All functional outcomes are documented in Table 1 and demonstrated in Supplementary Video 1. Across all patients, the DASH outcome scores improved from a mean of 40.4 ± 19.7 to 14.5 ± 10.6, the mean ARAT score also improved from 7.67 ± 4.16 during intermediary testing with a hybrid hand to 21.00 ± 4.36, and, after final prosthetic fitting, to 36.00 ± 6.00. This trend of gradual improvement was also observed during SHAP testing. Before the intervention, the patients scored a mean of 12.00 ± 3.61, with hybrid fitting 28.70 ± 2.89, and, after final fitting, 60.00 ± 29.30.

Assessment of Simultaneous, Proportional & Dexterous Control

After careful examination of his muscular activity, patient 1 was fitted with a more advanced control system in addition to his standard prosthesis which he has been using for 18 months. At that time, no major problems with system fitting or running had been observed. The advanced custom fitted system consisted of a Michaelangelo prosthetic hand that included wrist flexion/extension and rotation and two hand grasps, palmar and lateral. The whole system was intended strictly for laboratory investigations and not for home use at this time. A short training and familiarisation with the implemented control algorithm17 which allowed the control of these additional DoFs using both proportional and simultaneous movements at the wrist (Fig. 1G) was made. Patient 1 was asked to perform SHAP and the clothespin relocation test (CPRT) using both the advanced and his regular prosthetic. Kinematics of his upper limb and trunk were recorded using a motion capture system during prosthesis manipulation and compared between prostheses. The data sets were evaluated against five able-bodied controls using their non-dominant natural hand as a reference. The advanced prostheses could be controlled by the patients with a similar SHAP score (68) as the regular prosthesis. However, the kinematics analysis during the tests indicated that the overall movements were closer to the natural movements of the able-bodied subjects with the advanced system that allowed more natural-like hand use. These outcomes were observed despite the fact that the patient had substantially less training with the advanced system than with the regular prosthesis (Fig. 2, Supplementary Video 2). The functional advantages of the advanced system were particularly evident for tasks that required coordinated movements of the wrist, such as using a key or moving clothespins from a horizontal to a vertical bar (Fig. 3, Supplementary Video 2).

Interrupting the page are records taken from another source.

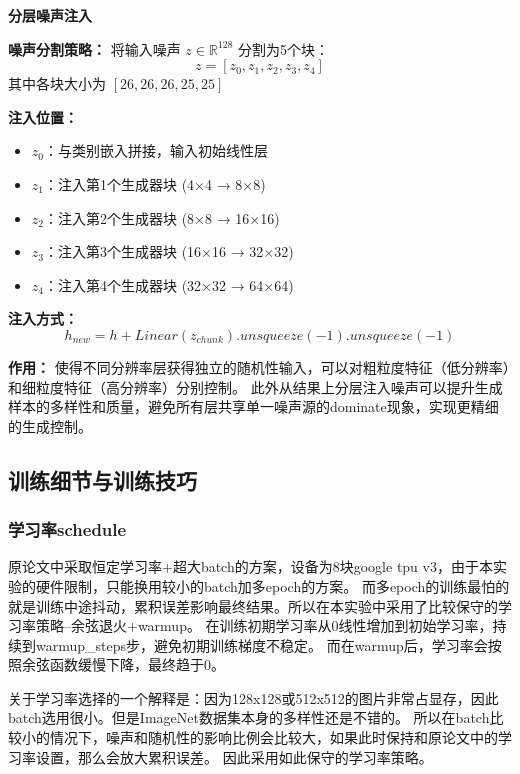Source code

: \documentclass[12pt, a4paper]{article}
\begin{document}
\vspace{1cm}

\begin{center}
    \textbf{分层噪声注入}
\end{center}

\textbf{噪声分割策略：}
将输入噪声 $z \in \mathbb{R}^{128}$ 分割为5个块：
$$z = [z_0, z_1, z_2, z_3, z_4]$$
其中各块大小为 $[26, 26, 26, 25, 25]$

\textbf{注入位置：}
\begin{itemize}
    \item $z_0$：与类别嵌入拼接，输入初始线性层
    \item $z_1$：注入第1个生成器块 (4×4 → 8×8)
    \item $z_2$：注入第2个生成器块 (8×8 → 16×16)
    \item $z_3$：注入第3个生成器块 (16×16 → 32×32)
    \item $z_4$：注入第4个生成器块 (32×32 → 64×64)
\end{itemize}

\textbf{注入方式：}
$$h_{new} = h + Linear(z_{chunk}).unsqueeze(-1).unsqueeze(-1)$$

\textbf{作用：}
使得不同分辨率层获得独立的随机性输入，可以对粗粒度特征（低分辨率）和细粒度特征（高分辨率）分别控制。
此外从结果上分层注入噪声可以提升生成样本的多样性和质量，避免所有层共享单一噪声源的dominate现象，实现更精细的生成控制。

\newpage




\subsection{训练细节与训练技巧}

\subsubsection{学习率schedule}
原论文中采取恒定学习率+超大batch的方案，设备为8块google tpu v3，由于本实验的硬件限制，只能换用较小的batch加多epoch的方案。
而多epoch的训练最怕的就是训练中途抖动，累积误差影响最终结果。所以在本实验中采用了比较保守的学习率策略--余弦退火+warmup。
在训练初期学习率从0线性增加到初始学习率，持续到warmup\_steps步，避免初期训练梯度不稳定。
而在warmup后，学习率会按照余弦函数缓慢下降，最终趋于0。

关于学习率选择的一个解释是：因为128x128或512x512的图片非常占显存，因此batch选用很小。但是ImageNet数据集本身的多样性还是不错的。
所以在batch比较小的情况下，噪声和随机性的影响比例会比较大，如果此时保持和原论文中的学习率设置，那么会放大累积误差。
因此采用如此保守的学习率策略。
\end{document}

Figure 2. Recorded kinematics with respect to anatomical segments and joints across different sub-groups of SHAP test and CPRT for able-bodied group (1), Patient 1 with classical prosthesis (2) and Patient 1 with advanced prosthesis (3).

Figure 2

Notably, in terms of kinematics, Patient 1 was more efficient during the execution of tasks than on average all five able-bodied participants by requiring less overall motions during the execution of tasks.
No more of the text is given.